## Task objective
Line count for the string "size" in the records below: report that figure and nothing else.
─── Data supplied
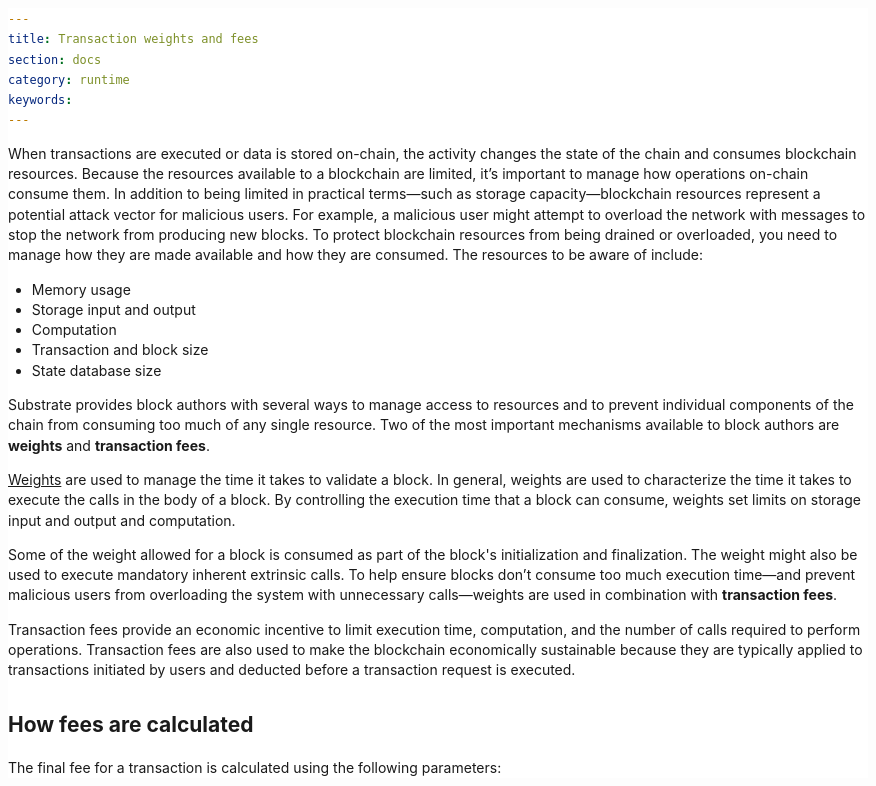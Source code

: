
 ```yaml
---
title: Transaction weights and fees
section: docs
category: runtime
keywords:
---
```


When transactions are executed or data is stored on-chain, the activity changes the state of the chain and consumes blockchain resources.
Because the resources available to a blockchain are limited, it’s important to manage how operations on-chain consume them.
In addition to being limited in practical terms—such as storage capacity—blockchain resources represent a potential attack vector for malicious users.
For example, a malicious user might attempt to overload the network with messages to stop the network from producing new blocks.
To protect blockchain resources from being drained or overloaded, you need to manage how they are made available and how they are consumed.
The resources to be aware of include:

- Memory usage
- Storage input and output
- Computation
- Transaction and block size
- State database size

Substrate provides block authors with several ways to manage access to resources and to prevent individual components of the chain from consuming too much of any single resource.
Two of the most important mechanisms available to block authors are **weights** and **transaction fees**.

[Weights](/reference/glossary/#weight) are used to manage the time it takes to validate a block.
In general, weights are used to characterize the time it takes to execute the calls in the body of a block.
By controlling the execution time that a block can consume, weights set limits on storage input and output and computation.

Some of the weight allowed for a block is consumed as part of the block's initialization and finalization.
The weight might also be used to execute mandatory inherent extrinsic calls.
To help ensure blocks don’t consume too much execution time—and prevent malicious users from overloading the system with unnecessary calls—weights are used in combination with **transaction fees**.

Transaction fees provide an economic incentive to limit execution time, computation, and the number of calls required to perform operations.
Transaction fees are also used to make the blockchain economically sustainable because they are typically applied to transactions initiated by users and deducted before a transaction request is executed.

## How fees are calculated

The final fee for a transaction is calculated using the following parameters:
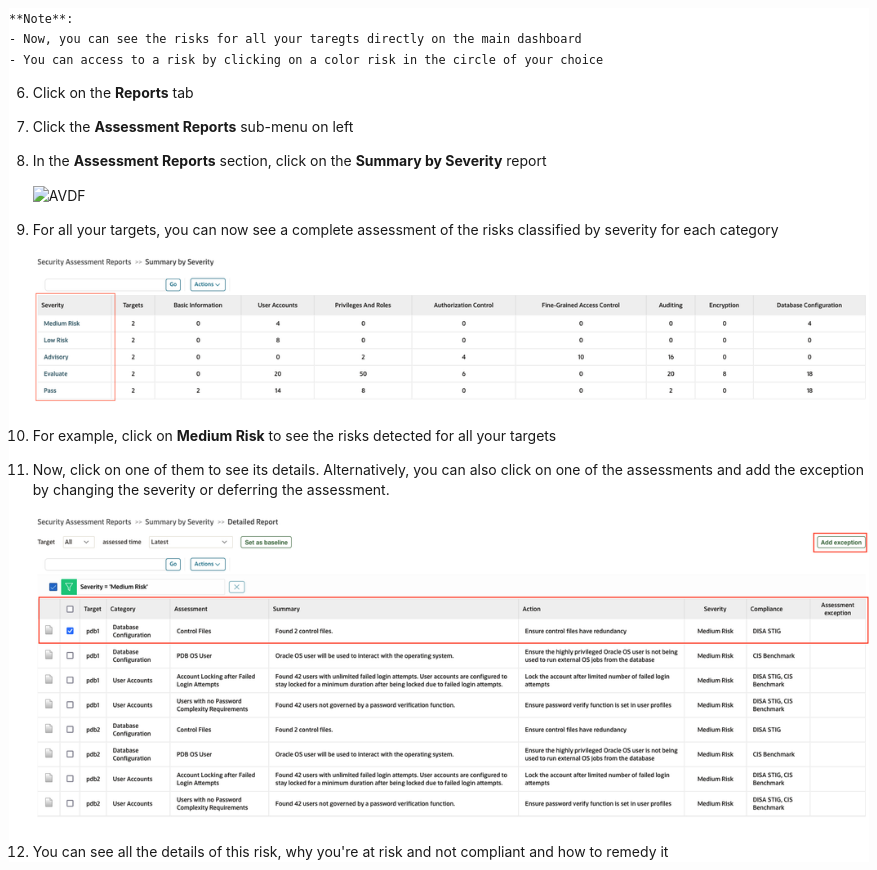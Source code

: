     **Note**:
    - Now, you can see the risks for all your taregts directly on the main dashboard
    - You can access to a risk by clicking on a color risk in the circle of your choice

6. Click on the **Reports** tab

7. Click the **Assessment Reports** sub-menu on left

8. In the **Assessment Reports** section, click on the **Summary by Severity** report

    ![AVDF](./images/avdf-051.png "Assessment Report")

9. For all your targets, you can now see a complete assessment of the risks classified by severity for each category

    ![AVDF](./images/avdf-052.png "Assessment Report - By Severity")

10. For example, click on **Medium Risk** to see the risks detected for all your targets

11. Now, click on one of them to see its details. Alternatively, you can also click on one of the assessments and add the exception by changing the severity or deferring the assessment.

    ![AVDF](./images/avdf-053.png "Assessment Report - Highest Risks")

12. You can see all the details of this risk, why you're at risk and not compliant and how to remedy it
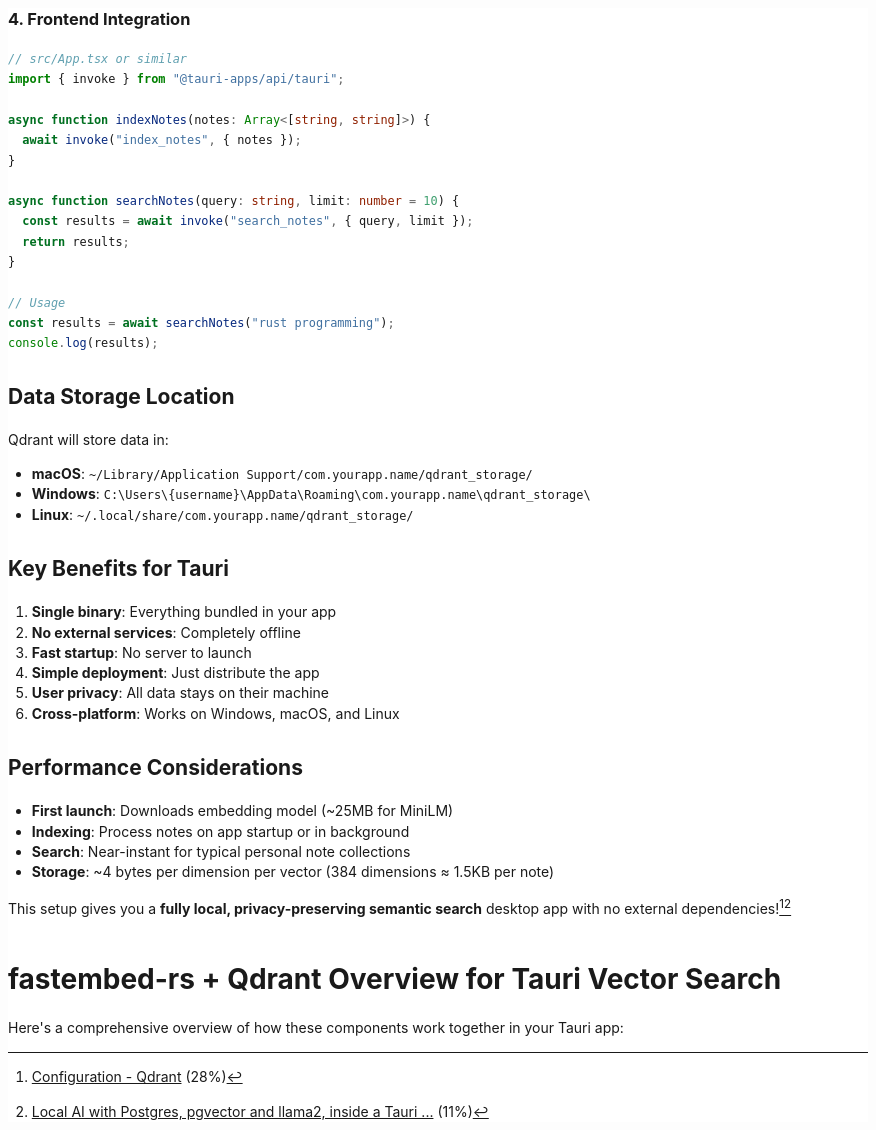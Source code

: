 ### 4. Frontend Integration

```typescript
// src/App.tsx or similar
import { invoke } from "@tauri-apps/api/tauri";

async function indexNotes(notes: Array<[string, string]>) {
  await invoke("index_notes", { notes });
}

async function searchNotes(query: string, limit: number = 10) {
  const results = await invoke("search_notes", { query, limit });
  return results;
}

// Usage
const results = await searchNotes("rust programming");
console.log(results);
```

## Data Storage Location

Qdrant will store data in:

- **macOS**: `~/Library/Application Support/com.yourapp.name/qdrant_storage/`
- **Windows**: `C:\Users\{username}\AppData\Roaming\com.yourapp.name\qdrant_storage\`
- **Linux**: `~/.local/share/com.yourapp.name/qdrant_storage/`

## Key Benefits for Tauri

1. **Single binary**: Everything bundled in your app
2. **No external services**: Completely offline
3. **Fast startup**: No server to launch
4. **Simple deployment**: Just distribute the app
5. **User privacy**: All data stays on their machine
6. **Cross-platform**: Works on Windows, macOS, and Linux

## Performance Considerations

- **First launch**: Downloads embedding model (~25MB for MiniLM)
- **Indexing**: Process notes on app startup or in background
- **Search**: Near-instant for typical personal note collections
- **Storage**: ~4 bytes per dimension per vector (384 dimensions ≈ 1.5KB per note)

This setup gives you a **fully local, privacy-preserving semantic search** desktop app with no external dependencies![^2][^3]

[^1]: [Storage](https://qdrant.tech/documentation/concepts/storage/) (61%)
[^2]: [Configuration - Qdrant](https://qdrant.tech/documentation/guides/configuration/) (28%)
[^3]: [Local AI with Postgres, pgvector and llama2, inside a Tauri ...](https://electric-sql.com/blog/2024/02/05/local-first-ai-with-tauri-postgres-pgvector-llama) (11%)

# fastembed-rs + Qdrant Overview for Tauri Vector Search

Here's a comprehensive overview of how these components work together in your Tauri app:


[^1]: [GitHub - bosun-ai/qdrant-rust-client: Rust client for Qdrant vector...](https://github.com/bosun-ai/qdrant-rust-client) (51%)
[^2]: [Build Your First Semantic Search Engine in 5 Minutes](https://qdrant.tech/documentation/beginner-tutorials/search-beginners/) (25%)
[^3]: [Semantic Search 101](https://qdrant.tech/documentation/tutorials/search-beginners/) (24%)
[^1]: [Local AI with Postgres, pgvector and llama2, inside a Tauri ...](https://electric-sql.com/blog/2024/02/05/local-first-ai-with-tauri-postgres-pgvector-llama) (26%)
[^2]: [Storage](https://qdrant.tech/documentation/concepts/storage/) (18%)
[^3]: [Blazing fast open-source Semantic Search-as-you-type ...](https://www.reddit.com/r/rust/comments/15qsd7m/blazing_fast_opensource_semantic_searchasyoutype/) (18%)
[^4]: [fastembed - crates.io: Rust Package Registry](https://crates.io/crates/fastembed) (13%)
[^5]: [fastembed - Rust](https://docs.rs/fastembed) (10%)
[^6]: [Best Vector Database for RAG : r/vectordatabase](https://www.reddit.com/r/vectordatabase/comments/1hzovpy/best_vector_database_for_rag/) (6%)
[^7]: [Understanding Vector Search in Qdrant - Qdrant](https://qdrant.tech/documentation/overview/vector-search/) (4%)
[^8]: [GitHub - Anush008/fastembed-rs: Rust library for generating vector ...](https://github.com/Anush008/fastembed-rs) (4%)
[^9]: [Qdrant - Vector Database - Qdrant](https://qdrant.tech/) (1%)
──────
## Reply to the task
2